What to do> Produce word for word the lines of the data below running from the one that has "- Update project" to the one that has "## 📄 License", inclusive, and no others.

Data supplied START

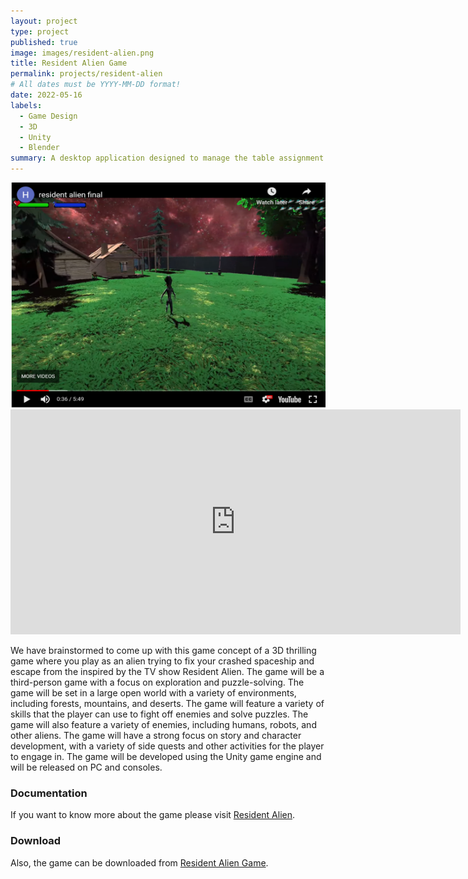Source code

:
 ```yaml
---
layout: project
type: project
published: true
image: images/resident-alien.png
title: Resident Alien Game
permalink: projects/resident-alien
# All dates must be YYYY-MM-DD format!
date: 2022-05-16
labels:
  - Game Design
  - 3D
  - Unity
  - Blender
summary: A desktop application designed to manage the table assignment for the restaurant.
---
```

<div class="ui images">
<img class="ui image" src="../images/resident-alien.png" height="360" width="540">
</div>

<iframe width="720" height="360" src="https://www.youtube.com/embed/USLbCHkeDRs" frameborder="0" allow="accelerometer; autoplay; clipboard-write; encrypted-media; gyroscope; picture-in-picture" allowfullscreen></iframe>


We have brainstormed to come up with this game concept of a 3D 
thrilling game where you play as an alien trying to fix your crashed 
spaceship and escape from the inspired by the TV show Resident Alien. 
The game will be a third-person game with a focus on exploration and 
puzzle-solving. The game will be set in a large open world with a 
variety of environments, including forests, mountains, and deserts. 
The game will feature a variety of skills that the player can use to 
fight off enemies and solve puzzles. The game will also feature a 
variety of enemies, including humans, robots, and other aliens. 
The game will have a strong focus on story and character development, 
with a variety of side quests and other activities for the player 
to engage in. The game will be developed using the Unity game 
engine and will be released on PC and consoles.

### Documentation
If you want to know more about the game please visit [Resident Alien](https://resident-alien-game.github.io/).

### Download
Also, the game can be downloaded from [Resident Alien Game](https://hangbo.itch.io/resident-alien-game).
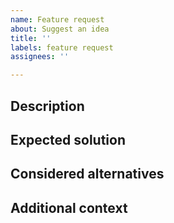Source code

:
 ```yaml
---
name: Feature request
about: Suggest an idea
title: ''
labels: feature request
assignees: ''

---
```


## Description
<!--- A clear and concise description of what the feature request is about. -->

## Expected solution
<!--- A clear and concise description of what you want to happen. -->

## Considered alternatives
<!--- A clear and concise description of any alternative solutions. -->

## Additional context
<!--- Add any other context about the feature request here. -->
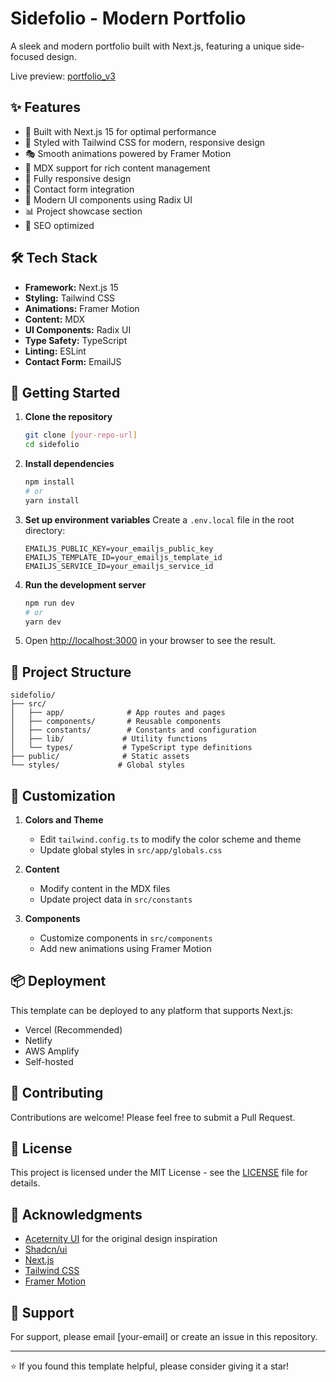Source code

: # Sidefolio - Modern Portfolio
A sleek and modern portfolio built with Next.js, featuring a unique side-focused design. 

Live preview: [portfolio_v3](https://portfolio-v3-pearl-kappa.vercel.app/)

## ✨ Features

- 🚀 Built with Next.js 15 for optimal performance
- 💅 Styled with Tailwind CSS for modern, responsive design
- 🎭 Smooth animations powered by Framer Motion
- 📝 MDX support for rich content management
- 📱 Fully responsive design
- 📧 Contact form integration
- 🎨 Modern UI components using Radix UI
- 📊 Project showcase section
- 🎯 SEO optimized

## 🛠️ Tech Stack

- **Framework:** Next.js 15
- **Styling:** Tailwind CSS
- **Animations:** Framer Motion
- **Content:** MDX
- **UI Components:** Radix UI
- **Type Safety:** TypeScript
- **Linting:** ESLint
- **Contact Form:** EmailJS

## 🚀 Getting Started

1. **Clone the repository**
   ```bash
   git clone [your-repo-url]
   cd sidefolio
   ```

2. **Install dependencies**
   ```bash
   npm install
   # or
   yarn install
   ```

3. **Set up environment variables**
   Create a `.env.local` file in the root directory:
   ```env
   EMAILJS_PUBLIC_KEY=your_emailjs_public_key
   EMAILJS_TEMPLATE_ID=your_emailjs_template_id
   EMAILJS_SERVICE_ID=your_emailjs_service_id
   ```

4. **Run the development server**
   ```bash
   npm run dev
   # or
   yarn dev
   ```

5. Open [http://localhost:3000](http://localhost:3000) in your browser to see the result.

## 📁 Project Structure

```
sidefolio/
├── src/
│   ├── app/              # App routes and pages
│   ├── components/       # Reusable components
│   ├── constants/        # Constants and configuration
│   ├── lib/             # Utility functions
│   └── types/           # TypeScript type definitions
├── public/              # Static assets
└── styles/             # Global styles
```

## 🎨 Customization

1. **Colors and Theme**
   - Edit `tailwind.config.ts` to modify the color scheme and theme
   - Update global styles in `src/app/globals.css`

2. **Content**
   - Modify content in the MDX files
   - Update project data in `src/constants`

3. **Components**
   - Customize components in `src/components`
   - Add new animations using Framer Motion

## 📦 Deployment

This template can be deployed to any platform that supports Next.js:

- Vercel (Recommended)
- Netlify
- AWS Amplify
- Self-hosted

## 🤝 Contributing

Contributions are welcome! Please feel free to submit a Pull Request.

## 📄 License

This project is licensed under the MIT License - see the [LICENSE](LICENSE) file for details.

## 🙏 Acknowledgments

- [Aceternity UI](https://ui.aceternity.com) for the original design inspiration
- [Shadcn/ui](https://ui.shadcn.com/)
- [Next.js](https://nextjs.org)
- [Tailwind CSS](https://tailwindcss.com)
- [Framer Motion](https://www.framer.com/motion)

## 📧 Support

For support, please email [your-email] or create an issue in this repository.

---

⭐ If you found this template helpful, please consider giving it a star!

Data supplied END

Solved exercise>
   - Update project data in `src/constants`

3. **Components**
   - Customize components in `src/components`
   - Add new animations using Framer Motion

## 📦 Deployment

This template can be deployed to any platform that supports Next.js:

- Vercel (Recommended)
- Netlify
- AWS Amplify
- Self-hosted

## 🤝 Contributing

Contributions are welcome! Please feel free to submit a Pull Request.

## 📄 License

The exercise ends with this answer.